PROBLEM: Nothing but the lines from the one containing "# AthanHelper" to the end of the data should be returned, each exactly as written.

DATA TO EXAMINE:
----

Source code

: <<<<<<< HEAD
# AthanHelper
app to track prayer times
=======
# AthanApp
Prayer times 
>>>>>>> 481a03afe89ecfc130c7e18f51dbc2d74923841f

----

OUTPUT BELOW:
# AthanHelper
app to track prayer times
=======
# AthanApp
Prayer times 
>>>>>>> 481a03afe89ecfc130c7e18f51dbc2d74923841f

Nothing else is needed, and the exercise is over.